#### ASSIGNMENT:
Please write out the lines of the data exactly, beginning with the first and ending with the line containing "the whole graph."; leave the pictures behind.

DATA FOR THIS EXERCISE Block Start

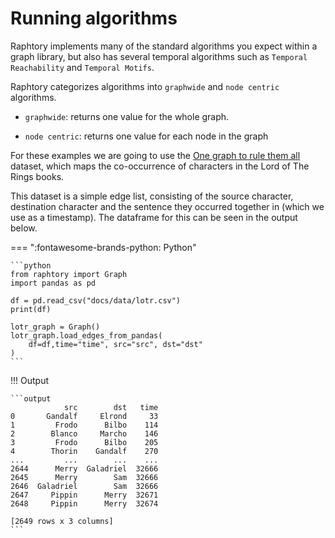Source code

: # Running algorithms 

Raphtory implements many of the standard algorithms you expect within a graph library, but also has several temporal algorithms such as `Temporal Reachability` and `Temporal Motifs`. 

Raphtory categorizes algorithms into `graphwide` and `node centric` algorithms.

- `graphwide`: returns one value for the whole graph. 

- `node centric`: returns one value for each node in the graph

For these examples we are going to use the [One graph to rule them all](https://arxiv.org/abs/2210.07871) dataset, which maps the co-occurrence of characters in the Lord of The Rings books. 

This dataset is a simple edge list, consisting of the source character, destination character and the sentence they occurred together in (which we use as a timestamp). The dataframe for this can be seen in the output below.

=== ":fontawesome-brands-python: Python"

    ```python
    from raphtory import Graph
    import pandas as pd

    df = pd.read_csv("docs/data/lotr.csv")
    print(df)

    lotr_graph = Graph()
    lotr_graph.load_edges_from_pandas(
        df=df,time="time", src="src", dst="dst"
    )
    ```

!!! Output

    ```output
                src        dst   time
    0       Gandalf     Elrond     33
    1         Frodo      Bilbo    114
    2        Blanco     Marcho    146
    3         Frodo      Bilbo    205
    4        Thorin    Gandalf    270
    ...         ...        ...    ...
    2644      Merry  Galadriel  32666
    2645      Merry        Sam  32666
    2646  Galadriel        Sam  32666
    2647     Pippin      Merry  32671
    2648     Pippin      Merry  32674

    [2649 rows x 3 columns]
    ```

DATA FOR THIS EXERCISE Block End

#### EXERCISE SOLUTION:
Source code

: # Running algorithms 

Raphtory implements many of the standard algorithms you expect within a graph library, but also has several temporal algorithms such as `Temporal Reachability` and `Temporal Motifs`. 

Raphtory categorizes algorithms into `graphwide` and `node centric` algorithms.

- `graphwide`: returns one value for the whole graph. 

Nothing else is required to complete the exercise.